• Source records
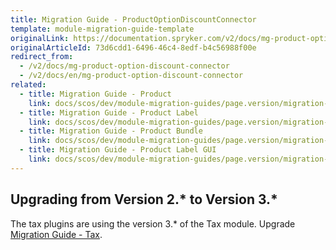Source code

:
 ```yaml
---
title: Migration Guide - ProductOptionDiscountConnector
template: module-migration-guide-template
originalLink: https://documentation.spryker.com/v2/docs/mg-product-option-discount-connector
originalArticleId: 73d6cdd1-6496-46c4-8edf-b4c56988f00e
redirect_from:
  - /v2/docs/mg-product-option-discount-connector
  - /v2/docs/en/mg-product-option-discount-connector
related:
  - title: Migration Guide - Product
    link: docs/scos/dev/module-migration-guides/page.version/migration-guide-product.html
  - title: Migration Guide - Product Label
    link: docs/scos/dev/module-migration-guides/page.version/migration-guide-productlabel.html
  - title: Migration Guide - Product Bundle
    link: docs/scos/dev/module-migration-guides/page.version/migration-guide-productbundle.html
  - title: Migration Guide - Product Label GUI
    link: docs/scos/dev/module-migration-guides/page.version/migration-guide-productlabelgui.html
---
```


## Upgrading from Version 2.* to Version 3.*
The tax plugins are using the version 3.* of the Tax module. Upgrade [Migration Guide - Tax](/docs/scos/dev/module-migration-guides/{{page.version}}/migration-guide-tax.html).
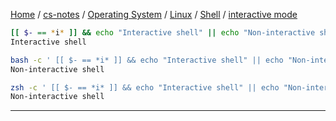 [Home](https://mengxianbin.github.io) /
[cs-notes](https://mengxianbin.github.io/cs-notes/site) /
[Operating System](https://mengxianbin.github.io/cs-notes/site/Operating%20System) /
[Linux](https://mengxianbin.github.io/cs-notes/site/Operating%20System/Linux) /
[Shell](https://mengxianbin.github.io/cs-notes/site/Operating%20System/Linux/Shell) /
[interactive mode](https://mengxianbin.github.io/cs-notes/site/Operating%20System/Linux/Shell/interactive%20mode)

``` sh
[[ $- == *i* ]] && echo "Interactive shell" || echo "Non-interactive shell"
Interactive shell

bash -c ' [[ $- == *i* ]] && echo "Interactive shell" || echo "Non-interactive shell" '
Non-interactive shell

zsh -c ' [[ $- == *i* ]] && echo "Interactive shell" || echo "Non-interactive shell" '
Non-interactive shell
```

---
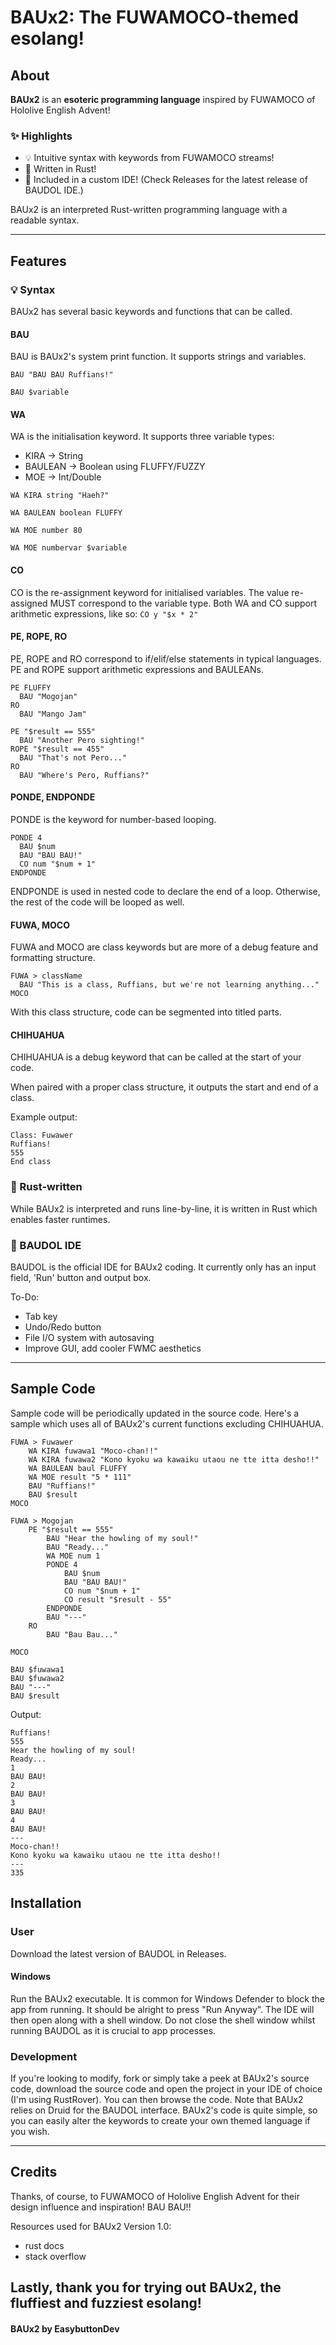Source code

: # BAUx2: The FUWAMOCO-themed esolang!

## About

**BAUx2** is an **esoteric programming language** inspired by FUWAMOCO of Hololive English Advent!

### ✨ Highlights

- 💡 Intuitive syntax with keywords from FUWAMOCO streams!
- 💠 Written in Rust!
- 🤖 Included in a custom IDE! (Check Releases for the latest release of BAUDOL IDE.)

BAUx2 is an interpreted Rust-written programming language with a readable syntax.

---
## Features

### 💡 Syntax
BAUx2 has several basic keywords and functions that can be called.

#### BAU
BAU is BAUx2's system print function. It supports strings and variables.

```BAU "BAU BAU Ruffians!"```

```BAU $variable```
#### WA
WA is the initialisation keyword. It supports three variable types:
- KIRA -> String
- BAULEAN -> Boolean using FLUFFY/FUZZY
- MOE -> Int/Double

```WA KIRA string "Haeh?"```

```WA BAULEAN boolean FLUFFY```

```WA MOE number 80```

```WA MOE numbervar $variable```

#### CO
CO is the re-assignment keyword for initialised variables. The value re-assigned MUST correspond to the variable type.
Both WA and CO support arithmetic expressions, like so:
```CO y "$x * 2"```
#### PE, ROPE, RO
PE, ROPE and RO correspond to if/elif/else statements in typical languages. PE and ROPE support arithmetic expressions and BAULEANs.
```
PE FLUFFY
  BAU "Mogojan"
RO
  BAU "Mango Jam"
```

```
PE "$result == 555"
  BAU "Another Pero sighting!"
ROPE "$result == 455"
  BAU "That's not Pero..."
RO
  BAU "Where's Pero, Ruffians?"
```
#### PONDE, ENDPONDE
PONDE is the keyword for number-based looping.
```
PONDE 4
  BAU $num
  BAU "BAU BAU!"
  CO num "$num + 1"
ENDPONDE
```
ENDPONDE is used in nested code to declare the end of a loop. Otherwise, the rest of the code will be looped as well.
#### FUWA, MOCO
FUWA and MOCO are class keywords but are more of a debug feature and formatting structure.
```
FUWA > className
  BAU "This is a class, Ruffians, but we're not learning anything..."
MOCO
```
With this class structure, code can be segmented into titled parts.
#### CHIHUAHUA
CHIHUAHUA is a debug keyword that can be called at the start of your code. 

When paired with a proper class structure, it outputs the start and end of a class.

Example output:
```
Class: Fuwawer
Ruffians!
555
End class
```
### 💠 Rust-written
While BAUx2 is interpreted and runs line-by-line, it is written in Rust which enables faster runtimes.

### 🤖 BAUDOL IDE
BAUDOL is the official IDE for BAUx2 coding. It currently only has an input field, 'Run' button and output box.

To-Do:
- Tab key
- Undo/Redo button
- File I/O system with autosaving
- Improve GUI, add cooler FWMC aesthetics

---

## Sample Code

Sample code will be periodically updated in the source code. Here's a sample which uses all of BAUx2's current functions excluding CHIHUAHUA.
```
FUWA > Fuwawer
    WA KIRA fuwawa1 "Moco-chan!!"
    WA KIRA fuwawa2 "Kono kyoku wa kawaiku utaou ne tte itta desho!!"
    WA BAULEAN baul FLUFFY
    WA MOE result "5 * 111"
    BAU "Ruffians!"
    BAU $result
MOCO

FUWA > Mogojan
    PE "$result == 555"
        BAU "Hear the howling of my soul!"
        BAU "Ready..."
        WA MOE num 1
        PONDE 4
            BAU $num
            BAU "BAU BAU!"
            CO num "$num + 1"
            CO result "$result - 55"
        ENDPONDE
        BAU "---"
    RO
        BAU "Bau Bau..."

MOCO

BAU $fuwawa1
BAU $fuwawa2
BAU "---"
BAU $result
```

Output:
```
Ruffians!
555
Hear the howling of my soul!
Ready...
1
BAU BAU!
2
BAU BAU!
3
BAU BAU!
4
BAU BAU!
---
Moco-chan!!
Kono kyoku wa kawaiku utaou ne tte itta desho!!
---
335
```

## Installation

### User
Download the latest version of BAUDOL in Releases.
#### Windows
Run the BAUx2 executable. It is common for Windows Defender to block the app from running. 
It should be alright to press "Run Anyway". The IDE will then open along with a shell window. Do not close the shell window whilst running BAUDOL as it is crucial to app processes.

### Development
If you're looking to modify, fork or simply take a peek at BAUx2's source code, download the source code and open the project in your IDE of choice (I'm using RustRover).
You can then browse the code. Note that BAUx2 relies on Druid for the BAUDOL interface.
BAUx2's code is quite simple, so you can easily alter the keywords to create your own themed language if you wish.

---

## Credits

Thanks, of course, to FUWAMOCO of Hololive English Advent for their design influence and inspiration! BAU BAU!!

Resources used for BAUx2 Version 1.0:

- rust docs
- stack overflow


Lastly, thank you for trying out BAUx2, the fluffiest and fuzziest esolang!
---

#### BAUx2 by EasybuttonDev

• ASSIGNED TASK
Print each entry shown above with exact wording and no pictures.

• REPLY
Source code

:
 ```yaml
---
title: Migration Guide - ProductOptionDiscountConnector
template: module-migration-guide-template
originalLink: https://documentation.spryker.com/v2/docs/mg-product-option-discount-connector
originalArticleId: 73d6cdd1-6496-46c4-8edf-b4c56988f00e
redirect_from:
  - /v2/docs/mg-product-option-discount-connector
  - /v2/docs/en/mg-product-option-discount-connector
related:
  - title: Migration Guide - Product
    link: docs/scos/dev/module-migration-guides/page.version/migration-guide-product.html
  - title: Migration Guide - Product Label
    link: docs/scos/dev/module-migration-guides/page.version/migration-guide-productlabel.html
  - title: Migration Guide - Product Bundle
    link: docs/scos/dev/module-migration-guides/page.version/migration-guide-productbundle.html
  - title: Migration Guide - Product Label GUI
    link: docs/scos/dev/module-migration-guides/page.version/migration-guide-productlabelgui.html
---
```


## Upgrading from Version 2.* to Version 3.*
The tax plugins are using the version 3.* of the Tax module. Upgrade [Migration Guide - Tax](/docs/scos/dev/module-migration-guides/{{page.version}}/migration-guide-tax.html).
 [Home](https://mengxianbin.github.io) /
[cs-notes](https://mengxianbin.github.io/cs-notes/site) /
[Operating System](https://mengxianbin.github.io/cs-notes/site/Operating%20System) /
[Linux](https://mengxianbin.github.io/cs-notes/site/Operating%20System/Linux) /
[Shell](https://mengxianbin.github.io/cs-notes/site/Operating%20System/Linux/Shell) /
[interactive mode](https://mengxianbin.github.io/cs-notes/site/Operating%20System/Linux/Shell/interactive%20mode)

``` sh
[[ $- == *i* ]] && echo "Interactive shell" || echo "Non-interactive shell"
Interactive shell

bash -c ' [[ $- == *i* ]] && echo "Interactive shell" || echo "Non-interactive shell" '
Non-interactive shell

zsh -c ' [[ $- == *i* ]] && echo "Interactive shell" || echo "Non-interactive shell" '
Non-interactive shell
```

---
Source code

: # BAUx2: The FUWAMOCO-themed esolang!

## About

**BAUx2** is an **esoteric programming language** inspired by FUWAMOCO of Hololive English Advent!

### ✨ Highlights

- 💡 Intuitive syntax with keywords from FUWAMOCO streams!
- 💠 Written in Rust!
- 🤖 Included in a custom IDE! (Check Releases for the latest release of BAUDOL IDE.)

BAUx2 is an interpreted Rust-written programming language with a readable syntax.

---
## Features

### 💡 Syntax
BAUx2 has several basic keywords and functions that can be called.

#### BAU
BAU is BAUx2's system print function. It supports strings and variables.

```BAU "BAU BAU Ruffians!"```

```BAU $variable```
#### WA
WA is the initialisation keyword. It supports three variable types:
- KIRA -> String
- BAULEAN -> Boolean using FLUFFY/FUZZY
- MOE -> Int/Double

```WA KIRA string "Haeh?"```

```WA BAULEAN boolean FLUFFY```

```WA MOE number 80```

```WA MOE numbervar $variable```

#### CO
CO is the re-assignment keyword for initialised variables. The value re-assigned MUST correspond to the variable type.
Both WA and CO support arithmetic expressions, like so:
```CO y "$x * 2"```
#### PE, ROPE, RO
PE, ROPE and RO correspond to if/elif/else statements in typical languages. PE and ROPE support arithmetic expressions and BAULEANs.
```
PE FLUFFY
  BAU "Mogojan"
RO
  BAU "Mango Jam"
```

```
PE "$result == 555"
  BAU "Another Pero sighting!"
ROPE "$result == 455"
  BAU "That's not Pero..."
RO
  BAU "Where's Pero, Ruffians?"
```
#### PONDE, ENDPONDE
PONDE is the keyword for number-based looping.
```
PONDE 4
  BAU $num
  BAU "BAU BAU!"
  CO num "$num + 1"
ENDPONDE
```
ENDPONDE is used in nested code to declare the end of a loop. Otherwise, the rest of the code will be looped as well.
#### FUWA, MOCO
FUWA and MOCO are class keywords but are more of a debug feature and formatting structure.
```
FUWA > className
  BAU "This is a class, Ruffians, but we're not learning anything..."
MOCO
```
With this class structure, code can be segmented into titled parts.
#### CHIHUAHUA
CHIHUAHUA is a debug keyword that can be called at the start of your code. 

When paired with a proper class structure, it outputs the start and end of a class.

Example output:
```
Class: Fuwawer
Ruffians!
555
End class
```
### 💠 Rust-written
While BAUx2 is interpreted and runs line-by-line, it is written in Rust which enables faster runtimes.

### 🤖 BAUDOL IDE
BAUDOL is the official IDE for BAUx2 coding. It currently only has an input field, 'Run' button and output box.

To-Do:
- Tab key
- Undo/Redo button
- File I/O system with autosaving
- Improve GUI, add cooler FWMC aesthetics

---

## Sample Code

Sample code will be periodically updated in the source code. Here's a sample which uses all of BAUx2's current functions excluding CHIHUAHUA.
```
FUWA > Fuwawer
    WA KIRA fuwawa1 "Moco-chan!!"
    WA KIRA fuwawa2 "Kono kyoku wa kawaiku utaou ne tte itta desho!!"
    WA BAULEAN baul FLUFFY
    WA MOE result "5 * 111"
    BAU "Ruffians!"
    BAU $result
MOCO

FUWA > Mogojan
    PE "$result == 555"
        BAU "Hear the howling of my soul!"
        BAU "Ready..."
        WA MOE num 1
        PONDE 4
            BAU $num
            BAU "BAU BAU!"
            CO num "$num + 1"
            CO result "$result - 55"
        ENDPONDE
        BAU "---"
    RO
        BAU "Bau Bau..."

MOCO

BAU $fuwawa1
BAU $fuwawa2
BAU "---"
BAU $result
```

Output:
```
Ruffians!
555
Hear the howling of my soul!
Ready...
1
BAU BAU!
2
BAU BAU!
3
BAU BAU!
4
BAU BAU!
---
Moco-chan!!
Kono kyoku wa kawaiku utaou ne tte itta desho!!
---
335
```

## Installation

### User
Download the latest version of BAUDOL in Releases.
#### Windows
Run the BAUx2 executable. It is common for Windows Defender to block the app from running. 
It should be alright to press "Run Anyway". The IDE will then open along with a shell window. Do not close the shell window whilst running BAUDOL as it is crucial to app processes.

### Development
If you're looking to modify, fork or simply take a peek at BAUx2's source code, download the source code and open the project in your IDE of choice (I'm using RustRover).
You can then browse the code. Note that BAUx2 relies on Druid for the BAUDOL interface.
BAUx2's code is quite simple, so you can easily alter the keywords to create your own themed language if you wish.

---

## Credits

Thanks, of course, to FUWAMOCO of Hololive English Advent for their design influence and inspiration! BAU BAU!!

Resources used for BAUx2 Version 1.0:

- rust docs
- stack overflow


Lastly, thank you for trying out BAUx2, the fluffiest and fuzziest esolang!
---

#### BAUx2 by EasybuttonDev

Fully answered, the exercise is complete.